As I had written several months ago it seems that bankruptcy is inevitable. I have come to accept that and I am now in a better place about this.
Work improved much, in fact I was excelling at it. My opinions were appreciated and sought after. Things were going so well…
I had an unexpected pregnancy that I found out about in early June. I miscarried on July 2nd; the day after we celebrated Savannah’s. I’m so glad that it did not rob her of her day. I have my moments. Surprisingly, I did not fall to pieces this time. I was caught off guard when I found out I was pregnant. I was advised to wait 18 months to 2 years after my surgery before becoming pregnant….at the time I was hardly 6 months out….I was juggling too many hours at work…with too long of a commute. There was never enough time to blink, breathe….and then I miscarried.
With that loss I gained perspective. What had I been doing this whole time? Commuting and working long hours so that my pay can go to daycare and pay off debt? I was not spending the time I wanted with Savannah. I was not spending the time I wanted with my husband. I was not dancing, excercising, baking, reading…I was just on the wheel and going in circles. The miscarraige brought it all to a halt.
It look about 5 days for the miscarraige to be completed.
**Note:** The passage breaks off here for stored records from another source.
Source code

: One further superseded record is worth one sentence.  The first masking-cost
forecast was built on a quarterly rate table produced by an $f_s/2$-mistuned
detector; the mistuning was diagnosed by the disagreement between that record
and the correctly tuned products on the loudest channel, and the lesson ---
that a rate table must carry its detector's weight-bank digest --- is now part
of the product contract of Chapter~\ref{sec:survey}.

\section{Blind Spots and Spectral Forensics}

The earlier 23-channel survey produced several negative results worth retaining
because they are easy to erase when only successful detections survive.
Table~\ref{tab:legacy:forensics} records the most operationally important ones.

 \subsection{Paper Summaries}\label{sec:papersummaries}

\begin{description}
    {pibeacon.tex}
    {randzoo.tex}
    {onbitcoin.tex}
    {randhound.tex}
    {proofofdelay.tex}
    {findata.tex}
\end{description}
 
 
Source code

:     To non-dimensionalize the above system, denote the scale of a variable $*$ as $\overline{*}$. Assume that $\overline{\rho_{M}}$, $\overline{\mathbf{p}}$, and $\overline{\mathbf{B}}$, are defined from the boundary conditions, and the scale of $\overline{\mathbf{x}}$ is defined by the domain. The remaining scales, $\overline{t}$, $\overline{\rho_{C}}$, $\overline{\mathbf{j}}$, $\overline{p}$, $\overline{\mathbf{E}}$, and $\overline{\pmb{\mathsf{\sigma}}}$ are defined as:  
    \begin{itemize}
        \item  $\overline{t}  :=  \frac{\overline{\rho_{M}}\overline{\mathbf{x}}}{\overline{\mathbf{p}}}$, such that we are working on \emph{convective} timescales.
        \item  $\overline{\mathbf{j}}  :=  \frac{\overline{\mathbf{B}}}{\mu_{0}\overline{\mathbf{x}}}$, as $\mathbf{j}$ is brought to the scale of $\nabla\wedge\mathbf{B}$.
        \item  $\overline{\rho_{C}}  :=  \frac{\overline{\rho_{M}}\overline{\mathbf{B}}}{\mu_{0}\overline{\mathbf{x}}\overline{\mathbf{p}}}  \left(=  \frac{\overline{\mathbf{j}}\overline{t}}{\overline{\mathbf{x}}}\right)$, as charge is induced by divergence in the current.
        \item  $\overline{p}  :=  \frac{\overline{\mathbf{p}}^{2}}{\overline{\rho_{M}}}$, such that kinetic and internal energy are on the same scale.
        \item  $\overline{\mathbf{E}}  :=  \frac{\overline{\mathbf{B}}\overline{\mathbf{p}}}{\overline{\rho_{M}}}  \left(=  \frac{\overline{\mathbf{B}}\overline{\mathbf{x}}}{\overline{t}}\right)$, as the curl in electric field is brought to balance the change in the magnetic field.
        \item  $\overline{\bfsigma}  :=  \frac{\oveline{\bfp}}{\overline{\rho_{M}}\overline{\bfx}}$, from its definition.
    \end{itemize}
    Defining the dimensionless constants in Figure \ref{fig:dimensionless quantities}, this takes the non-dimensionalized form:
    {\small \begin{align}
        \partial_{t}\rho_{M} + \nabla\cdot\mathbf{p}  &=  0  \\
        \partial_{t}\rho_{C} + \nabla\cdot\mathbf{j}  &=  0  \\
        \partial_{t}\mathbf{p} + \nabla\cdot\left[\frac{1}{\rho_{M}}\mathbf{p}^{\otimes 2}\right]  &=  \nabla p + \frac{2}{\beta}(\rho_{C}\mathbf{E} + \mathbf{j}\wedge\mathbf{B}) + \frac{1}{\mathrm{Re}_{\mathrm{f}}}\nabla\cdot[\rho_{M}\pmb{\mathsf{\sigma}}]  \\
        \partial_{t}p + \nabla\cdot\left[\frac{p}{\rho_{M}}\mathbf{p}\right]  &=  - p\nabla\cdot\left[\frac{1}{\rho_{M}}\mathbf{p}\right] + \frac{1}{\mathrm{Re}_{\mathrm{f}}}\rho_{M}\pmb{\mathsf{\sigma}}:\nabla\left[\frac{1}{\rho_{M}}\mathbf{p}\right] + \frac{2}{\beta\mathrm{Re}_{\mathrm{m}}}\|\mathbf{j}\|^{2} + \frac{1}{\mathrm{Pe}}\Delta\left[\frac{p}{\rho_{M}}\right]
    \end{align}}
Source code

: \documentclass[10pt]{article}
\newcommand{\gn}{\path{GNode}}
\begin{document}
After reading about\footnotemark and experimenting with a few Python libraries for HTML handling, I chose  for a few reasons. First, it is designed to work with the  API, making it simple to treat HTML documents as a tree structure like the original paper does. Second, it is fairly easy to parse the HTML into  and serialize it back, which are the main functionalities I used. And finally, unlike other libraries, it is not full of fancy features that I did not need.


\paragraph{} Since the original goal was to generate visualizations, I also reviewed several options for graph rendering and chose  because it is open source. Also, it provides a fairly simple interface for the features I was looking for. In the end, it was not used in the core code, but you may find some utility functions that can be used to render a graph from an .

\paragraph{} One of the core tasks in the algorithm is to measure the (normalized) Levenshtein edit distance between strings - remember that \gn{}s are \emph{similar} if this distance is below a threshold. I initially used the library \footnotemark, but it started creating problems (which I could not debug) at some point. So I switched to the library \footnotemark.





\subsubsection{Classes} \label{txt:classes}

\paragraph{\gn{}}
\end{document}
My current gynecologist did not want to perform a D&C that was needed because of the TAC. I reached out to Dr. Davis…he offered to walk my doctor through the process. They did not want to touch me…the TAC intimidated them. Ultimately I went to see Dr. Davis again. It was a bittersweet reunion. He was so kind and he got to meet the baby that his expert hands helped provide. By the time I got to him…he felt confident that I would be able to naturally miscarry what remained…he did not have to touch me. Still, it was worth seeing him and hugging the man that played a part in the gift of my daughter (my husband does deserve an honorable mention, don’t you think?).
We in the process of moving back to NJ and resetting the clock. For all the reasons mentioend above I resigned my position and am not looking back. It was a very hard and painful decision. Yet, it makes sense for my family and where I want us to be to move back.
It would not be the first time I pick up pieces and start again. Strangely, I am excited about the changes that await.
While I’ve been home, i’ve been savoring these precious moments with Savannah, reading, working out and baking, baking, baking! I’m rediscovering passions that have not been visited in too long. I’m awakening the person I thought I was losing within.